- Created a model that estimates the cost of the rent (relative error ~15%) to help tenants and owners coming up with a reasonable price.
- Scraped around 10k properties in Madrid using Scrapy. The Spider is in this repo.
- Engineered features from the extra elements in the description of the property.
- Optimised Linear, Ridge, Lasso and Random Forest Regressors using a grid search.
- Built a user interface using Flask and Heroku that can be seen here.
Python Version: 3.8.3
Packages used: pandas, numpy, statsmodels, scikit-learn, sklearn_dummies, matplotlib, seaborn, flask.
Flask productionization tutorials: https://blog.cambridgespark.com/deploying-a-machine-learning-model-to-the-web-725688b851c7 and https://towardsdatascience.com/productionize-a-machine-learning-model-with-flask-and-heroku-8201260503d2
sklearn_dummies: https://sklearn-dummies.readthedocs.io/en/latest/#
To see more info go to Fotocasa-Scrapy
- Extracted the District and the Borough from the Neighborhood column.
- Inputed missing values of Antiquity by the mode in each borough and then district.
- Inputed missing values in Rooms and Bathrooms with 1s (considering a minimum of 1 room and 1 bathroom)
- Inputed missing values of Size by the mean size in each borough and then district.

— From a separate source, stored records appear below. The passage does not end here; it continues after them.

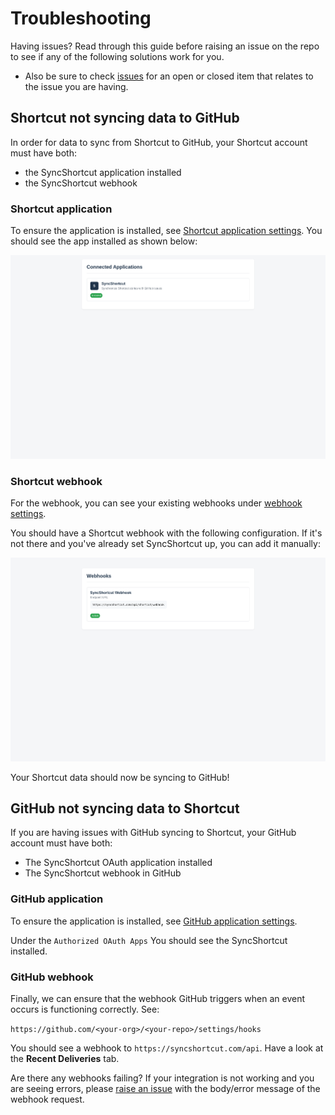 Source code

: # Troubleshooting

Having issues? Read through this guide before raising an issue on the repo to see if any of the following solutions work for you.

- Also be sure to check [issues](https://github.com/calcom/syncshortcut.com/issues) for an open or closed item that relates to the issue you are having.

## Shortcut not syncing data to GitHub

In order for data to sync from Shortcut to GitHub, your Shortcut account must have both:
- the SyncShortcut application installed
- the SyncShortcut webhook

### Shortcut application

To ensure the application is installed, see [Shortcut application settings](https://app.shortcut.com/settings/account/security). You should see the app installed as shown below:

![Shortcut Application Settings](/public/shortcut-app-settings.png)

### Shortcut webhook

For the webhook, you can see your existing webhooks under [webhook settings](https://app.shortcut.com/settings/api).

You should have a Shortcut webhook with the following configuration. If it's not there and you've already set SyncShortcut up, you can add it manually:

![Shortcut Webhook Settings](/public/shortcut-webhook-settings.png)

Your Shortcut data should now be syncing to GitHub!

## GitHub not syncing data to Shortcut

If you are having issues with GitHub syncing to Shortcut, your GitHub account must have both:
- The SyncShortcut OAuth application installed
- The SyncShortcut webhook in GitHub

### GitHub application

To ensure the application is installed, see [GitHub application settings](https://github.com/settings/applications).

Under the `Authorized OAuth Apps` You should see the SyncShortcut installed.

### GitHub webhook

Finally, we can ensure that the webhook GitHub triggers when an event occurs is functioning correctly. See:

`https://github.com/<your-org>/<your-repo>/settings/hooks`

You should see a webhook to `https://syncshortcut.com/api`. Have a look at the **Recent Deliveries** tab.

Are there any webhooks failing? If your integration is not working and you are seeing errors, please [raise an issue](https://github.com/calcom/syncshortcut.com/issues/new) with the body/error message of the webhook request.
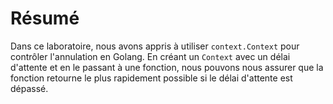 # Résumé

Dans ce laboratoire, nous avons appris à utiliser `context.Context` pour contrôler l'annulation en Golang. En créant un `Context` avec un délai d'attente et en le passant à une fonction, nous pouvons nous assurer que la fonction retourne le plus rapidement possible si le délai d'attente est dépassé.
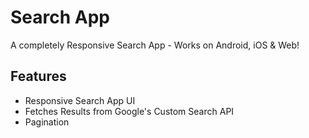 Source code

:# Search App 

A completely Responsive Search App - Works on Android, iOS & Web! 

## Features
- Responsive Search App UI
- Fetches Results from Google's Custom Search API
- Pagination



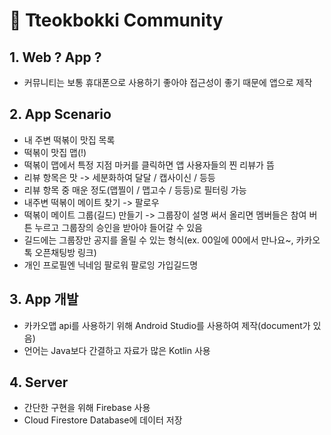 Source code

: # 🥘 Tteokbokki Community

## 1. Web ? App ?

- 커뮤니티는 보통 휴대폰으로 사용하기 좋아야 접근성이 좋기 때문에 앱으로 제작

## 2. App Scenario

- 내 주변 떡볶이 맛집 목록
- 떡볶이 맛집 맵(!)
- 떡볶이 맵에서 특정 지점 마커를 클릭하면 앱 사용자들의 찐 리뷰가 뜸
- 리뷰 항목은 맛 -> 세분화하여 달달 / 캡사이신 / 등등
- 리뷰 항목 중 매운 정도(맵찔이 / 맵고수 / 등등)로 필터링 가능
- 내주변 떡볶이 메이트 찾기 -> 팔로우
- 떡볶이 메이트 그룹(길드) 만들기 -> 그룹장이 설명 써서 올리면 멤버들은 참여 버튼 누르고 그룹장의 승인을 받아야 들어갈 수 있음
- 길드에는 그룹장만 공지를 올릴 수 있는 형식(ex. 00일에 00에서 만나요~, 카카오톡 오픈채팅방 링크)
- 개인 프로필엔 닉네임 팔로워 팔로잉 가입길드명

## 3. App 개발

- 카카오맵 api를 사용하기 위해 Android Studio를 사용하여 제작(document가 있음)
- 언어는 Java보다 간결하고 자료가 많은 Kotlin 사용

## 4. Server
- 간단한 구현을 위해 Firebase 사용
- Cloud Firestore Database에 데이터 저장

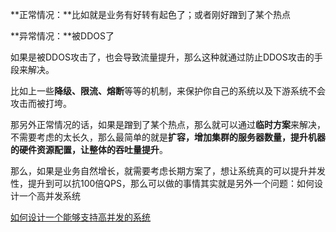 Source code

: **正常情况：**比如就是业务有好转有起色了；或者刚好蹭到了某个热点 

**异常情况：**被DDOS了  

如果是被DDOS攻击了，也会导致流量提升，那么这种就通过防止DDOS攻击的手段来解决。  

比如上一些**降级、限流、熔断**等等的机制，来保护你自己的系统以及下游系统不会攻击而被打垮。 

那另外正常情况的话，如果是蹭到了某个热点，那么就可以通过**临时方案**来解决，不需要考虑的太长久，那么最简单的就是**扩容，增加集群的服务器数量，提升机器的硬件资源配置，让整体的吞吐量提升**。  

那么，如果是业务自然增长，就需要考虑长期方案了，想让系统真的可以提升并发性，提升到可以抗100倍QPS，那么可以做的事情其实就是另外一个问题：如何设计一个高并发系统 

[如何设计一个能够支持高并发的系统](如何设计一个能够支持高并发的系统.md) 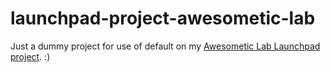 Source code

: # launchpad-project-awesometic-lab

Just a dummy project for use of default on my [Awesometic Lab Launchpad project](https://launchpad.net/awesometic-lab). :)
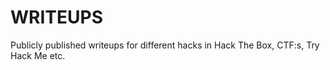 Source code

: # WRITEUPS
Publicly published writeups for different hacks in Hack The Box, CTF:s, Try Hack Me etc.
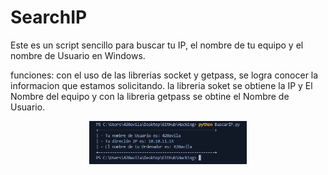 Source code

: # SearchIP
Este es un script sencillo para buscar tu IP, el nombre de tu equipo y el nombre de Usuario en Windows.

funciones:
con el uso de las librerias socket y getpass, se logra conocer la informacion que estamos solicitando.
la libreria soket se obtiene  la IP y El Nombre del equipo y con la libreria getpass se obtine el Nombre de Usuario.

<p align ="center">
 <img width="50%" src="https://github.com/420Avila/SearchIP/blob/main/Imege/BuscarIP.py.png" />
</p>
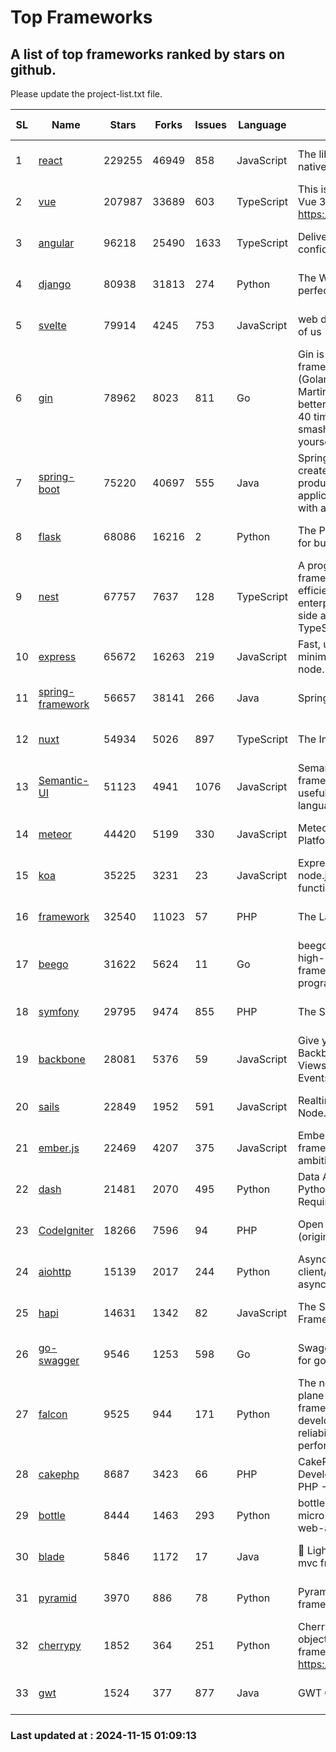 # Top Frameworks
## A list of top frameworks ranked by stars on github.  
Please update the project-list.txt file.

| SL| Name  | Stars| Forks| Issues | Language | Description | Last Commit |
| --| ------| -----| ---- | ------ | -------- | ----------- | ----------- |
| 1 | [react](https://github.com/facebook/react) | 229255 | 46949 | 858 | JavaScript | The library for web and native user interfaces. | 2024-11-14 22:03:59 |
| 2 | [vue](https://github.com/vuejs/vue) | 207987 | 33689 | 603 | TypeScript | This is the repo for Vue 2. For Vue 3, go to https://github.com/vuejs/core | 2024-10-10 07:24:14 |
| 3 | [angular](https://github.com/angular/angular) | 96218 | 25490 | 1633 | TypeScript | Deliver web apps with confidence 🚀 | 2024-11-14 22:21:21 |
| 4 | [django](https://github.com/django/django) | 80938 | 31813 | 274 | Python | The Web framework for perfectionists with deadlines. | 2024-11-14 18:53:49 |
| 5 | [svelte](https://github.com/sveltejs/svelte) | 79914 | 4245 | 753 | JavaScript | web development for the rest of us | 2024-11-14 21:47:18 |
| 6 | [gin](https://github.com/gin-gonic/gin) | 78962 | 8023 | 811 | Go | Gin is a HTTP web framework written in Go (Golang). It features a Martini-like API with much better performance -- up to 40 times faster. If you need smashing performance, get yourself some Gin. | 2024-10-29 15:24:53 |
| 7 | [spring-boot](https://github.com/spring-projects/spring-boot) | 75220 | 40697 | 555 | Java | Spring Boot helps you to create Spring-powered, production-grade applications and services with absolute minimum fuss. | 2024-11-14 23:50:15 |
| 8 | [flask](https://github.com/pallets/flask) | 68086 | 16216 | 2 | Python | The Python micro framework for building web applications. | 2024-11-13 18:27:38 |
| 9 | [nest](https://github.com/nestjs/nest) | 67757 | 7637 | 128 | TypeScript | A progressive Node.js framework for building efficient, scalable, and enterprise-grade server-side applications with TypeScript/JavaScript 🚀 | 2024-11-05 13:19:52 |
| 10 | [express](https://github.com/expressjs/express) | 65672 | 16263 | 219 | JavaScript | Fast, unopinionated, minimalist web framework for node. | 2024-11-14 21:01:25 |
| 11 | [spring-framework](https://github.com/spring-projects/spring-framework) | 56657 | 38141 | 266 | Java | Spring Framework | 2024-11-14 16:54:15 |
| 12 | [nuxt](https://github.com/nuxt/nuxt) | 54934 | 5026 | 897 | TypeScript | The Intuitive Vue Framework. | 2024-11-14 10:50:56 |
| 13 | [Semantic-UI](https://github.com/Semantic-Org/Semantic-UI) | 51123 | 4941 | 1076 | JavaScript | Semantic is a UI component framework based around useful principles from natural language. | 2023-01-11 17:05:32 |
| 14 | [meteor](https://github.com/meteor/meteor) | 44420 | 5199 | 330 | JavaScript | Meteor, the JavaScript App Platform | 2024-10-28 12:42:24 |
| 15 | [koa](https://github.com/koajs/koa) | 35225 | 3231 | 23 | JavaScript | Expressive middleware for node.js using ES2017 async functions | 2024-11-04 05:08:13 |
| 16 | [framework](https://github.com/laravel/framework) | 32540 | 11023 | 57 | PHP | The Laravel Framework. | 2024-11-14 18:17:48 |
| 17 | [beego](https://github.com/beego/beego) | 31622 | 5624 | 11 | Go | beego is an open-source, high-performance web framework for the Go programming language. | 2024-10-31 12:44:58 |
| 18 | [symfony](https://github.com/symfony/symfony) | 29795 | 9474 | 855 | PHP | The Symfony PHP framework | 2024-11-14 21:27:14 |
| 19 | [backbone](https://github.com/jashkenas/backbone) | 28081 | 5376 | 59 | JavaScript | Give your JS App some Backbone with Models, Views, Collections, and Events | 2024-09-02 12:55:04 |
| 20 | [sails](https://github.com/balderdashy/sails) | 22849 | 1952 | 591 | JavaScript | Realtime MVC Framework for Node.js | 2024-11-08 16:04:38 |
| 21 | [ember.js](https://github.com/emberjs/ember.js) | 22469 | 4207 | 375 | JavaScript | Ember.js - A JavaScript framework for creating ambitious web applications | 2024-11-12 18:57:51 |
| 22 | [dash](https://github.com/plotly/dash) | 21481 | 2070 | 495 | Python | Data Apps & Dashboards for Python. No JavaScript Required. | 2024-11-04 20:26:22 |
| 23 | [CodeIgniter](https://github.com/bcit-ci/CodeIgniter) | 18266 | 7596 | 94 | PHP | Open Source PHP Framework (originally from EllisLab) | 2024-03-20 03:51:42 |
| 24 | [aiohttp](https://github.com/aio-libs/aiohttp) | 15139 | 2017 | 244 | Python | Asynchronous HTTP client/server framework for asyncio and Python | 2024-11-14 22:46:17 |
| 25 | [hapi](https://github.com/hapijs/hapi) | 14631 | 1342 | 82 | JavaScript | The Simple, Secure Framework Developers Trust | 2024-10-24 22:10:55 |
| 26 | [go-swagger](https://github.com/go-swagger/go-swagger) | 9546 | 1253 | 598 | Go | Swagger 2.0 implementation for go | 2024-11-07 04:05:23 |
| 27 | [falcon](https://github.com/falconry/falcon) | 9525 | 944 | 171 | Python | The no-magic web data plane API and microservices framework for Python developers, with a focus on reliability, correctness, and performance at scale. | 2024-11-11 07:43:02 |
| 28 | [cakephp](https://github.com/cakephp/cakephp) | 8687 | 3423 | 66 | PHP | CakePHP: The Rapid Development Framework for PHP - Official Repository | 2024-11-10 03:39:46 |
| 29 | [bottle](https://github.com/bottlepy/bottle) | 8444 | 1463 | 293 | Python | bottle.py is a fast and simple micro-framework for python web-applications. | 2024-10-28 21:37:28 |
| 30 | [blade](https://github.com/lets-blade/blade) | 5846 | 1172 | 17 | Java | :rocket: Lightning fast and elegant mvc framework for Java8 | 2024-06-17 01:05:35 |
| 31 | [pyramid](https://github.com/Pylons/pyramid) | 3970 | 886 | 78 | Python | Pyramid - A Python web framework | 2024-06-10 16:09:42 |
| 32 | [cherrypy](https://github.com/cherrypy/cherrypy) | 1852 | 364 | 251 | Python | CherryPy is a pythonic, object-oriented HTTP framework.      https://cherrypy.dev | 2024-10-31 00:00:39 |
| 33 | [gwt](https://github.com/gwtproject/gwt) | 1524 | 377 | 877 | Java | GWT Open Source Project | 2024-11-07 15:22:31 |

### Last updated at : 2024-11-15 01:09:13
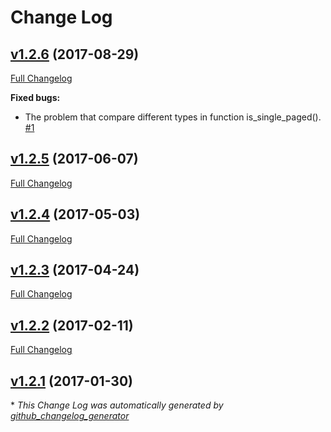 # Change Log

## [v1.2.6](https://github.com/sectsect/wp-split-single-page/tree/v1.2.6) (2017-08-29)
[Full Changelog](https://github.com/sectsect/wp-split-single-page/compare/v1.2.5...v1.2.6)

**Fixed bugs:**

- The problem that compare different types in function is\_single\_paged\(\). [\#1](https://github.com/sectsect/wp-split-single-page/issues/1)

## [v1.2.5](https://github.com/sectsect/wp-split-single-page/tree/v1.2.5) (2017-06-07)
[Full Changelog](https://github.com/sectsect/wp-split-single-page/compare/v1.2.4...v1.2.5)

## [v1.2.4](https://github.com/sectsect/wp-split-single-page/tree/v1.2.4) (2017-05-03)
[Full Changelog](https://github.com/sectsect/wp-split-single-page/compare/v1.2.3...v1.2.4)

## [v1.2.3](https://github.com/sectsect/wp-split-single-page/tree/v1.2.3) (2017-04-24)
[Full Changelog](https://github.com/sectsect/wp-split-single-page/compare/v1.2.2...v1.2.3)

## [v1.2.2](https://github.com/sectsect/wp-split-single-page/tree/v1.2.2) (2017-02-11)
[Full Changelog](https://github.com/sectsect/wp-split-single-page/compare/v1.2.1...v1.2.2)

## [v1.2.1](https://github.com/sectsect/wp-split-single-page/tree/v1.2.1) (2017-01-30)


\* *This Change Log was automatically generated by [github_changelog_generator](https://github.com/skywinder/Github-Changelog-Generator)*
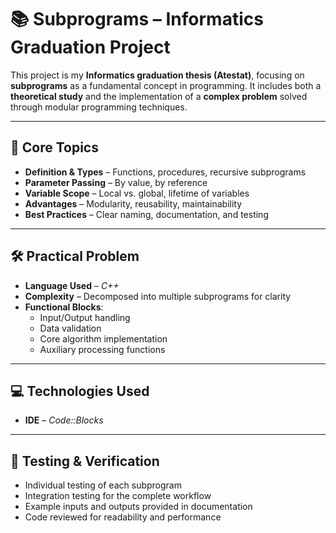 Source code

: # 📚 Subprograms – Informatics Graduation Project  

This project is my **Informatics graduation thesis (Atestat)**, focusing on **subprograms** as a fundamental concept in programming. It includes both a **theoretical study** and the implementation of a **complex problem** solved through modular programming techniques.  

---

## 🧠 Core Topics  

- **Definition & Types** – Functions, procedures, recursive subprograms  
- **Parameter Passing** – By value, by reference  
- **Variable Scope** – Local vs. global, lifetime of variables  
- **Advantages** – Modularity, reusability, maintainability  
- **Best Practices** – Clear naming, documentation, and testing  

---

## 🛠 Practical Problem  

- **Language Used** – *C++*  
- **Complexity** – Decomposed into multiple subprograms for clarity  
- **Functional Blocks**:  
  - Input/Output handling  
  - Data validation  
  - Core algorithm implementation  
  - Auxiliary processing functions  

---

## 💻 Technologies Used  

- **IDE** – *Code::Blocks*  

---

## 🧪 Testing & Verification  

- Individual testing of each subprogram  
- Integration testing for the complete workflow  
- Example inputs and outputs provided in documentation  
- Code reviewed for readability and performance  
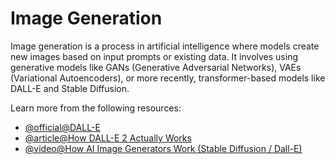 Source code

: # Image Generation

Image generation is a process in artificial intelligence where models create new images based on input prompts or existing data. It involves using generative models like GANs (Generative Adversarial Networks), VAEs (Variational Autoencoders), or more recently, transformer-based models like DALL-E and Stable Diffusion.

Learn more from the following resources:

- [@official@DALL-E](https://openai.com/index/dall-e-2/)
- [@article@How DALL-E 2 Actually Works](https://www.assemblyai.com/blog/how-dall-e-2-actually-works/)
- [@video@How AI Image Generators Work (Stable Diffusion / Dall-E)](https://www.youtube.com/watch?v=1CIpzeNxIhU) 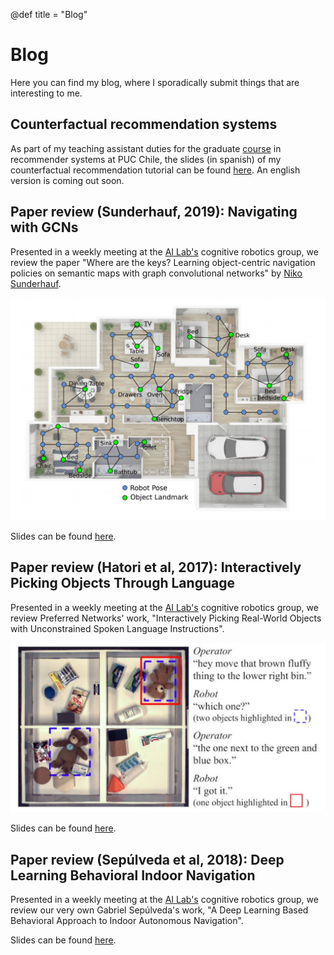 @def title = "Blog"

# Blog
Here you can find my blog, where I sporadically submit things that are interesting to me.

[//]: # "*PENDING* Link to entries, each post on its own!"

## Counterfactual recommendation systems
As part of my teaching assistant duties for the graduate [course](http://dparra.sitios.ing.uc.cl/classes/recsys-2019-2/) in recommender systems at PUC Chile, the slides (in spanish) of my counterfactual recommendation tutorial can be found [here](/assets/pdfs/RecoGym.pdf). An english version is coming out soon.

## Paper review (Sunderhauf, 2019): Navigating with GCNs

Presented in a weekly meeting at the [AI Lab's](http://ialab.ing.puc.cl) cognitive robotics group, we review the paper "Where are the keys? Learning object-centric navigation policies on semantic maps with graph convolutional networks" by [Niko Sunderhauf](https://nikosuenderhauf.github.io/).

![full_width](/assets/images/sunderhauf.png)

Slides can be found [here](/assets/pdfs/Sunderhauf2019.pdf).

## Paper review (Hatori et al, 2017): Interactively Picking Objects Through Language

Presented in a weekly meeting at the [AI Lab's](http://ialab.ing.puc.cl) cognitive robotics group, we review Preferred Networks' work, "Interactively Picking Real-World Objects with Unconstrained Spoken Language Instructions".

![full_width](/assets/images/hatori.png)


Slides can be found [here](/assets/pdfs/Hatori2017.pdf).

## Paper review (Sepúlveda et al, 2018): Deep Learning Behavioral Indoor Navigation

Presented in a weekly meeting at the [AI Lab's](http://ialab.ing.puc.cl) cognitive robotics group, we review our very own Gabriel Sepúlveda's work, "A Deep Learning Based Behavioral Approach to Indoor Autonomous Navigation".

Slides can be found [here](/assets/pdfs/Sepulveda2018.pdf).
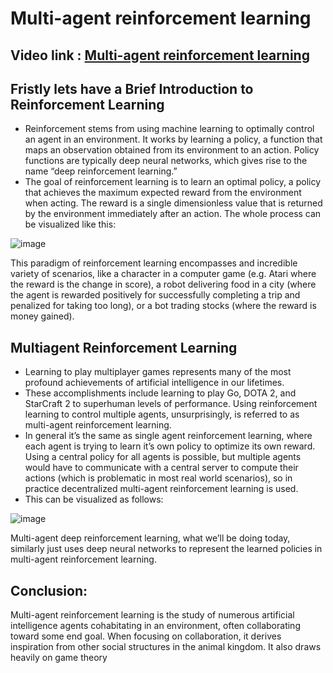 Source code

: # Multi-agent reinforcement learning

## Video link : [Multi-agent reinforcement learning](https://drive.google.com/file/d/1y4jzPlNJlsxLeETT39gvcukkFuMdkJ7s/view?usp=sharing)

## Fristly lets have a Brief Introduction to Reinforcement Learning
- Reinforcement stems from using machine learning to optimally control an agent in an environment. It works by learning a policy, a function that maps an observation obtained from its environment to an action. Policy functions are typically deep neural networks, which gives rise to the name “deep reinforcement learning.”
- The goal of reinforcement learning is to learn an optimal policy, a policy that achieves the maximum expected reward from the environment when acting. The reward is a single dimensionless value that is returned by the environment immediately after an action. The whole process can be visualized like this:


![image](https://user-images.githubusercontent.com/63282184/143874827-3c3c8287-6400-4651-bb0b-be37b0808a2f.png)

This paradigm of reinforcement learning encompasses and incredible variety of scenarios, like a character in a computer game (e.g. Atari where the reward is the change in score), a robot delivering food in a city (where the agent is rewarded positively for successfully completing a trip and penalized for taking too long), or a bot trading stocks (where the reward is money gained).

## Multiagent Reinforcement Learning
- Learning to play multiplayer games represents many of the most profound achievements of artificial intelligence in our lifetimes. 
- These accomplishments include learning to play Go, DOTA 2, and StarCraft 2 to superhuman levels of performance. Using reinforcement learning to control multiple agents, unsurprisingly, is referred to as multi-agent reinforcement learning. 
- In general it’s the same as single agent reinforcement learning, where each agent is trying to learn it’s own policy to optimize its own reward. Using a central policy for all agents is possible, but multiple agents would have to communicate with a central server to compute their actions (which is problematic in most real world scenarios), so in practice decentralized multi-agent reinforcement learning is used. 
- This can be visualized as follows:

![image](https://user-images.githubusercontent.com/63282184/143874947-a5002e33-2244-4520-a9e0-26fa0ad9e756.png)

Multi-agent deep reinforcement learning, what we’ll be doing today, similarly just uses deep neural networks to represent the learned policies in multi-agent reinforcement learning.


## Conclusion:

Multi-agent reinforcement learning is the study of numerous artificial intelligence agents cohabitating in an environment, often collaborating toward some end goal. When focusing on collaboration, it derives inspiration from other social structures in the animal kingdom. It also draws heavily on game theory
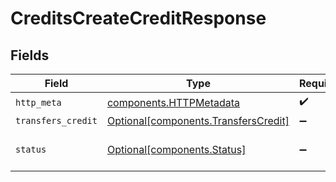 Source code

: # CreditsCreateCreditResponse


## Fields

| Field                                                                              | Type                                                                               | Required                                                                           | Description                                                                        |
| ---------------------------------------------------------------------------------- | ---------------------------------------------------------------------------------- | ---------------------------------------------------------------------------------- | ---------------------------------------------------------------------------------- |
| `http_meta`                                                                        | [components.HTTPMetadata](../../models/components/httpmetadata.md)                 | :heavy_check_mark:                                                                 | N/A                                                                                |
| `transfers_credit`                                                                 | [Optional[components.TransfersCredit]](../../models/components/transferscredit.md) | :heavy_minus_sign:                                                                 | OK                                                                                 |
| `status`                                                                           | [Optional[components.Status]](../../models/components/status.md)                   | :heavy_minus_sign:                                                                 | INVALID_ARGUMENT: The request has an invalid argument.                             |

- Inputed missing values of Furnished and Elevator with 0
- Extracted extra features from the Extra column:
- Air conditioner (y/n), Community zone (y/n), Concierge (y/n), Equipped kitchen (y/n), Ensuite (y/n), Terrace (y/n)
- Missing values from Energy Consumption were inputed with non-missing values from Emissions
- Missing values for floor were inputed using k-neighbors classifier
The following choropleth map shows the rent cost's distribution by borough in Madrid:
Northern boroughs have higher rent cost than southern boroughs. The most common type of property are flats (Piso in Spanish), but these are not the most expensive properties, which are attached houses (Casa adosada in Spanish), although this type of properties are very rare in Madrid's rental market as shown in the graph bellow:
Size and number of bathrooms are highly correlated with the final rent cost. Other variables such as the number of rooms and wether the bathroom is ensuite or have also a relatively high correlation.
Created a pipeline that first transforms categorical data to dummy variables and then models the data.
First, a linear regression with al variables was created to see the p-values for each coefficient. Multicollinearity and the effect of the sparse data was observed.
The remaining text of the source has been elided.